**BRIEF**. Transcribe the entries below without alteration.

Collection entries
:::::

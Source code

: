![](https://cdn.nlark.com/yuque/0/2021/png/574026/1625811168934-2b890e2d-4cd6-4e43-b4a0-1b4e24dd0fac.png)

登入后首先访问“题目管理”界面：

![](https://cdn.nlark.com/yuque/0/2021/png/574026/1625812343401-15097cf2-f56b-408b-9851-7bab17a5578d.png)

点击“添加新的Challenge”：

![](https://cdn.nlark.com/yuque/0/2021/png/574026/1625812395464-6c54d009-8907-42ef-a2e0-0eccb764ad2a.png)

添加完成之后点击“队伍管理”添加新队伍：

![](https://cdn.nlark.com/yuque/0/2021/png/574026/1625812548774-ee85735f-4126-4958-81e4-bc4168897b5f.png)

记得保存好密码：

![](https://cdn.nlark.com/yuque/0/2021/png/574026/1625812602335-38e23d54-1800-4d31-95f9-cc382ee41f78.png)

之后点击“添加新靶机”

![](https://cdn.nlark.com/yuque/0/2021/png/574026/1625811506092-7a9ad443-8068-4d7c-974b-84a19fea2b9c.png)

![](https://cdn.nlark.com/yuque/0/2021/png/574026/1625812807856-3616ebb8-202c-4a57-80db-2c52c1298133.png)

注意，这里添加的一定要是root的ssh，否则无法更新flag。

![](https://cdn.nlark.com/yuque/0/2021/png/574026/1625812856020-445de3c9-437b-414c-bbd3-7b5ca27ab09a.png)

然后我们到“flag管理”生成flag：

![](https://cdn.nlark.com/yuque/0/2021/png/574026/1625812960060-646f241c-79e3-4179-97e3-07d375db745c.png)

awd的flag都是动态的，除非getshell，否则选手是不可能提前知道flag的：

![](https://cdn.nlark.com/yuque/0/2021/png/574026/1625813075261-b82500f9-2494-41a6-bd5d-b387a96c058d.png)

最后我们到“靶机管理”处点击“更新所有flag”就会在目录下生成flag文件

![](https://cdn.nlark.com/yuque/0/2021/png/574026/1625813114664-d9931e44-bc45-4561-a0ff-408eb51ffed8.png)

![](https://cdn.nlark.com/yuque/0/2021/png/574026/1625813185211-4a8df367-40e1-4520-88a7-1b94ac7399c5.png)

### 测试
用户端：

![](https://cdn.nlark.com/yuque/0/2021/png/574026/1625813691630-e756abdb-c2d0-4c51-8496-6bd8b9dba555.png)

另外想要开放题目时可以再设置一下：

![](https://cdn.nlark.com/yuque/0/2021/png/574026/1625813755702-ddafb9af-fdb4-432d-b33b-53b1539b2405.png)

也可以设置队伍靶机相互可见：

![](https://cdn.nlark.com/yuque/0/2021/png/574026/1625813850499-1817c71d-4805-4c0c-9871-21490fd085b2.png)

:::::

**SOLVED EXERCISE**.
Source code

:![](https://cdn.nlark.com/yuque/0/2021/png/574026/1625811168934-2b890e2d-4cd6-4e43-b4a0-1b4e24dd0fac.png)

登入后首先访问“题目管理”界面：

![](https://cdn.nlark.com/yuque/0/2021/png/574026/1625812343401-15097cf2-f56b-408b-9851-7bab17a5578d.png)

点击“添加新的Challenge”：

![](https://cdn.nlark.com/yuque/0/2021/png/574026/1625812395464-6c54d009-8907-42ef-a2e0-0eccb764ad2a.png)

添加完成之后点击“队伍管理”添加新队伍：

![](https://cdn.nlark.com/yuque/0/2021/png/574026/1625812548774-ee85735f-4126-4958-81e4-bc4168897b5f.png)

记得保存好密码：

![](https://cdn.nlark.com/yuque/0/2021/png/574026/1625812602335-38e23d54-1800-4d31-95f9-cc382ee41f78.png)

之后点击“添加新靶机”

![](https://cdn.nlark.com/yuque/0/2021/png/574026/1625811506092-7a9ad443-8068-4d7c-974b-84a19fea2b9c.png)

![](https://cdn.nlark.com/yuque/0/2021/png/574026/1625812807856-3616ebb8-202c-4a57-80db-2c52c1298133.png)

注意，这里添加的一定要是root的ssh，否则无法更新flag。

![](https://cdn.nlark.com/yuque/0/2021/png/574026/1625812856020-445de3c9-437b-414c-bbd3-7b5ca27ab09a.png)

然后我们到“flag管理”生成flag：

![](https://cdn.nlark.com/yuque/0/2021/png/574026/1625812960060-646f241c-79e3-4179-97e3-07d375db745c.png)

awd的flag都是动态的，除非getshell，否则选手是不可能提前知道flag的：

![](https://cdn.nlark.com/yuque/0/2021/png/574026/1625813075261-b82500f9-2494-41a6-bd5d-b387a96c058d.png)

最后我们到“靶机管理”处点击“更新所有flag”就会在目录下生成flag文件

![](https://cdn.nlark.com/yuque/0/2021/png/574026/1625813114664-d9931e44-bc45-4561-a0ff-408eb51ffed8.png)

![](https://cdn.nlark.com/yuque/0/2021/png/574026/1625813185211-4a8df367-40e1-4520-88a7-1b94ac7399c5.png)

### 测试
用户端：

![](https://cdn.nlark.com/yuque/0/2021/png/574026/1625813691630-e756abdb-c2d0-4c51-8496-6bd8b9dba555.png)

另外想要开放题目时可以再设置一下：

![](https://cdn.nlark.com/yuque/0/2021/png/574026/1625813755702-ddafb9af-fdb4-432d-b33b-53b1539b2405.png)

也可以设置队伍靶机相互可见：

![](https://cdn.nlark.com/yuque/0/2021/png/574026/1625813850499-1817c71d-4805-4c0c-9871-21490fd085b2.png)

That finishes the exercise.